The assassin snail (Clea helena) is a freshwater snail belonging to the Buccinidae family. The Buccinidae family contains the “true whelks”; a carnivorous group of snails.Their name comes from their carnivorous diet choices. They enjoy eating other small snails. They’re native to Southeast Asia, living in lakes and rivers throughout countries like Malaysia, Thailand and Indonesia. These snails are bred here at our facilities. They are easy to care for. They are mostly known to be nocturnal and hunt at night, but they will break this habit if they sense that you’re feeding them in the daytime. They’ll emerge and head straight to the food. This snail will not eat up algae, they are strictly carnivorous. They will remove all other small snail species. Assassins will eat small snails with little thought.
A lot of their time will be spent buried in the substrate. They wait here for anything that moves above them (like smaller snails). They’re not an aggressive species and won’t bother your fish, but any slow-moving animals that are small enough to be eaten might be seen as prey. Assassin snails will also feed on any food high in protein, such as frozen food, pellets and flake food.

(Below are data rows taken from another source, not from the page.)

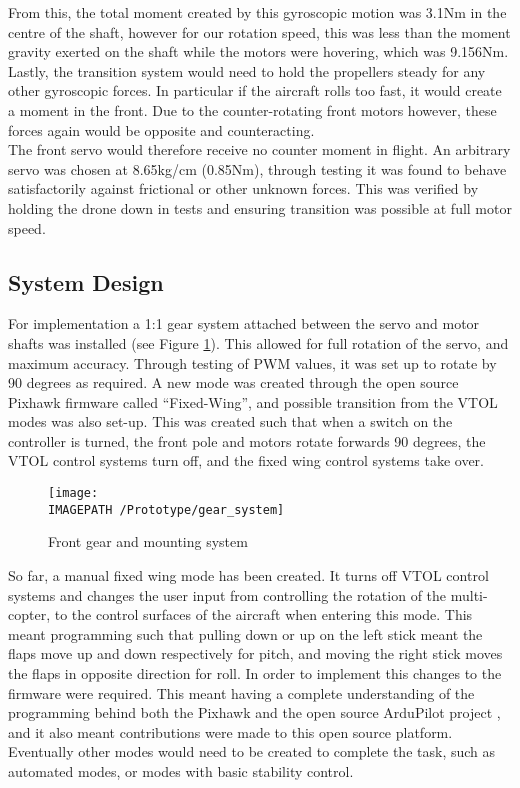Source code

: From this, the total moment created by this gyroscopic motion was 3.1Nm in the centre of the shaft, however for our rotation speed, this was less than the moment gravity exerted on the shaft while the motors were hovering, which was 9.156Nm. Lastly, the transition system would need to hold the propellers steady for any other gyroscopic forces. In particular if the aircraft rolls too fast, it would create a moment in the front. Due to the counter-rotating front motors however, these forces again would be opposite and counteracting.\\

The front servo would therefore receive no counter moment in flight. An arbitrary servo was chosen at 8.65kg/cm (0.85Nm), through testing it was found to behave satisfactorily against frictional or other unknown forces. This was verified by holding the drone down in tests and ensuring transition was possible at full motor speed.

\subsection{System Design}
For implementation a 1:1 gear  system attached between the servo and motor shafts was installed (see Figure \ref{fig:gearsys}). This allowed for full rotation of the servo, and maximum accuracy.  Through testing of PWM values, it was set up to rotate by 90 degrees as required. A new mode was created through the open source Pixhawk firmware called “Fixed-Wing”, and possible transition from the VTOL modes was also set-up. This was created such that when a switch on the controller is turned, the front pole and motors rotate forwards 90 degrees, the VTOL control systems turn off, and the fixed wing control systems take over.\\

\begin{figure}[!ht]
	\centering
	\texttt{[image: \\IMAGEPATH /Prototype/gear\_system]}
	\caption{Front gear and mounting system}
	\label{fig:gearsys}
\end{figure}

So far, a manual fixed wing mode has been created. It turns off VTOL control systems and changes the user input from controlling the rotation of the multi-copter, to the control surfaces of the aircraft when entering this mode. This meant programming such that pulling down or up on the left stick meant the flaps move up and down respectively for pitch, and moving the right stick moves the flaps in opposite direction for roll.  In order to implement this changes to the firmware were required.  This meant having  a complete understanding of the programming behind both the Pixhawk  and the open source ArduPilot project , and it also meant contributions were made to this open source platform. Eventually other modes would need to be created to complete the task, such as automated modes, or modes with basic stability control.\\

It is a small snail, a healthy adult will reach around 1 inch, but they can grow larger depending on their diet. Wild assassin snails tend to be a little bigger than those bred in captivity. They prefer sandy bottom, it is easier for them to forage and move on the sand, small gravel will work too.
They are ideal for planted tanks or paludariums. If you keep lots of plants and want some snails, most species would start to eat the plants and cause damage. Assassin snails will leave them alone, so your plants can flourish. The temperature should be between 70-80°F and pH in the range of 7-8. The water should be kept slightly on the hard side for healthy shell growth. Assassin snails will do well in a 5 gallon tank; but bigger is better.
Your snails will pay little attention to any fish you add, the problem is that there are a lot of fish such as cichlids and catfish that will eat snails. They will be fine with most common community fish. Small species that swim in the mid-levels of the tank such as: Guppies/endlers, Rice fish, Cardinal tetras, and danios will make good tank mates. Others include peaceful gourami, rainbowfish, angelfish and shrimp.